Take the entries below and print, exactly, the stretch from the line containing "Despite this difference, both" through the line containing "working Gaussian law", both included.

== Segment start ==

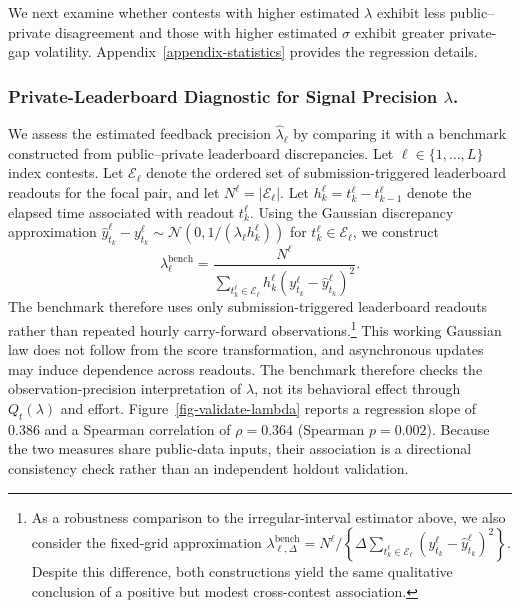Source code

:\documentclass[mnsc]{informs3}
\begin{document}
{We next examine whether contests with higher estimated $\lambda$ exhibit less public--private disagreement and those with higher estimated $\sigma$ exhibit greater private-gap volatility. Appendix~\ref{appendix-statistics} provides the regression details.}

\subsubsection{Private-Leaderboard Diagnostic for Signal Precision $\lambda$.}
{We assess the estimated feedback precision $\hat\lambda_\ell$ by comparing it with a benchmark constructed from public--private leaderboard discrepancies.}
Let $\ell\in\{1,\ldots,L\}$ index contests.
Let $\mathcal E_\ell$ denote the ordered set of submission-triggered leaderboard readouts for the focal pair, and let $N^\ell=|\mathcal E_\ell|$.
Let $h_k^\ell=t_k^\ell-t_{k-1}^\ell$ denote the elapsed time associated with readout $t_k^\ell$.
{Using the Gaussian discrepancy approximation $\hat y_{t_k}^\ell-y_{t_k}^\ell\sim\mathcal N\!\left(0,1/(\lambda_\ell h_k^\ell)\right)$ for $t_k^\ell\in\mathcal E_\ell$, we construct}
\begin{equation*}
\lambda^{\text{bench}}_\ell =
\frac{N^\ell}
{\sum_{t_k^\ell\in\mathcal E_\ell}
h_k^\ell (y_{t_k}^\ell - \hat{y}_{t_k}^\ell)^2}.
\end{equation*}
The benchmark therefore uses only submission-triggered leaderboard readouts rather than repeated hourly carry-forward observations.\footnote{
As a robustness comparison to the irregular-interval estimator above, we also consider the fixed-grid approximation $\lambda_{\ell,\Delta}^{\mathrm{bench}}=N^\ell/\left\{\Delta\sum_{t_k^\ell\in\mathcal E_\ell}(y_{t_k}^\ell-\hat y_{t_k}^\ell)^2\right\}$. 
Despite this difference, both constructions yield the same qualitative conclusion of a positive but modest cross-contest association.
}
{This working Gaussian law does not follow from the score transformation, and asynchronous updates may induce dependence across readouts. The benchmark therefore checks the observation-precision interpretation of $\lambda$, not its behavioral effect through $Q_t(\lambda)$ and effort.}
Figure~\ref{fig-validate-lambda} reports a regression slope of $0.386$ and a Spearman correlation of $\rho=0.364$ (Spearman $p=0.002$). Because the two measures share public-data inputs, their association is a directional consistency check rather than an independent holdout validation.
\end{document}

== Segment end ==

● **Result below**:
Despite this difference, both constructions yield the same qualitative conclusion of a positive but modest cross-contest association.
}
{This working Gaussian law does not follow from the score transformation, and asynchronous updates may induce dependence across readouts. The benchmark therefore checks the observation-precision interpretation of $\lambda$, not its behavioral effect through $Q_t(\lambda)$ and effort.}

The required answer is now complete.